SDS-PAGE and western blot analysis of RV-VLP gradient fractions.

Electrophoretic separation of selected gradient fractions, which contained structural proteins, out of the 18 fractions of 220 ul collected for each sample is depicted. (I) Gradient fractions for RV-VLPs (dRV-VLP) prepared with baculoviruses confirmed to express VP2 (C2 genotype) and VP6 (I2 genotype). (II) Gradient fractions for RV-VLPs (tRV-VLPs) prepared with baculoviruses confirmed to express VP2 (C2 genotype), VP4 (P[4] genotype) and VP6 (I2 genotype). (III) Gradient fractions for RV-VLPs (tRV-VLP) prepared with baculoviruses confirmed to express VP2 (C2 genotype), VP4 (P[8] genotype), VP6 (I2 genotype) and VP7 (G2 genotype). (IV) Detection of VP6 (I2 genotype) and VP7 (G8 genotype) with anti-rotavirus IgG antibodies using western blot in selected gradient fractions in which other structural proteins (VP2, VP5* or VP6) were detected using SDS-PAGE. (V) Gradient fractions for RV-VLPs on SDS-PAGE prepared by step-wise co-infection with baculoviruses confirmed to express VP2 (C2 genotype), VP4 (P[6] genotype), VP6 (I2 genotype) and VP7 (G2 genotype). (VI) Gradient fractions for RV-VLPs on SDS-PAGE (A) and nitrocellulose membrane, western blot (B) prepared by step-wise co-infection with baculoviruses confirmed to express VP2 (C2 genotype), VP4 (P[6] genotype), VP6 (I2 genotype) and VP7 (G2 genotype).

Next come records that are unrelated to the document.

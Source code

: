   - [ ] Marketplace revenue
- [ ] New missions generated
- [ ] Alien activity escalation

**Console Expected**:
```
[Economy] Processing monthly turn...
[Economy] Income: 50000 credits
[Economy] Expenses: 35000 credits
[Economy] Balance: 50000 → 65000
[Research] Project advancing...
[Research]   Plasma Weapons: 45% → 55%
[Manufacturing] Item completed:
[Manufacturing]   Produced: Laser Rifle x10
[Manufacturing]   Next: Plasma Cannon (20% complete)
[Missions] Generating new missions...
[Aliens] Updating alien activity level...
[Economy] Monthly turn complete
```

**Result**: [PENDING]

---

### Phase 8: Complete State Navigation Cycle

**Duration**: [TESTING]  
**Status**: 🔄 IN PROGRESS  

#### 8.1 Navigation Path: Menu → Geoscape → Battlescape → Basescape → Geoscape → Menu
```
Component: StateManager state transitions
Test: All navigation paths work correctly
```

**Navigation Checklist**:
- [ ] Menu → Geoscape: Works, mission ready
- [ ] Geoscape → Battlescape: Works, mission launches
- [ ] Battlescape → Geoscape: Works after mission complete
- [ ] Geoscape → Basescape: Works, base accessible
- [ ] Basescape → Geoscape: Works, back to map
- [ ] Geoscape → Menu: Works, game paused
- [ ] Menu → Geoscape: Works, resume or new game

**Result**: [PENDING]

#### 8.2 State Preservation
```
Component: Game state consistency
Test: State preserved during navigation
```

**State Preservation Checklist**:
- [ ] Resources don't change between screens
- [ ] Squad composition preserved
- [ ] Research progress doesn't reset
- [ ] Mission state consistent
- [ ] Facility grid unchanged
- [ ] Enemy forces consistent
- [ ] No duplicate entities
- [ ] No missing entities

An approximately 72 kDa non-specific band was consistently present in almost all sucrose gradient fractions #1 to #8 for each sample. The antibody used was weakly reactive against the inner VP2 capsid proteins in the RV-VLPs hence the absence of VP2 band in panel IV. Lane 1, Ladder, PageRuler Plus Prestain Protein Ladder (Fermentas UAB, Vilnius, Lithuania).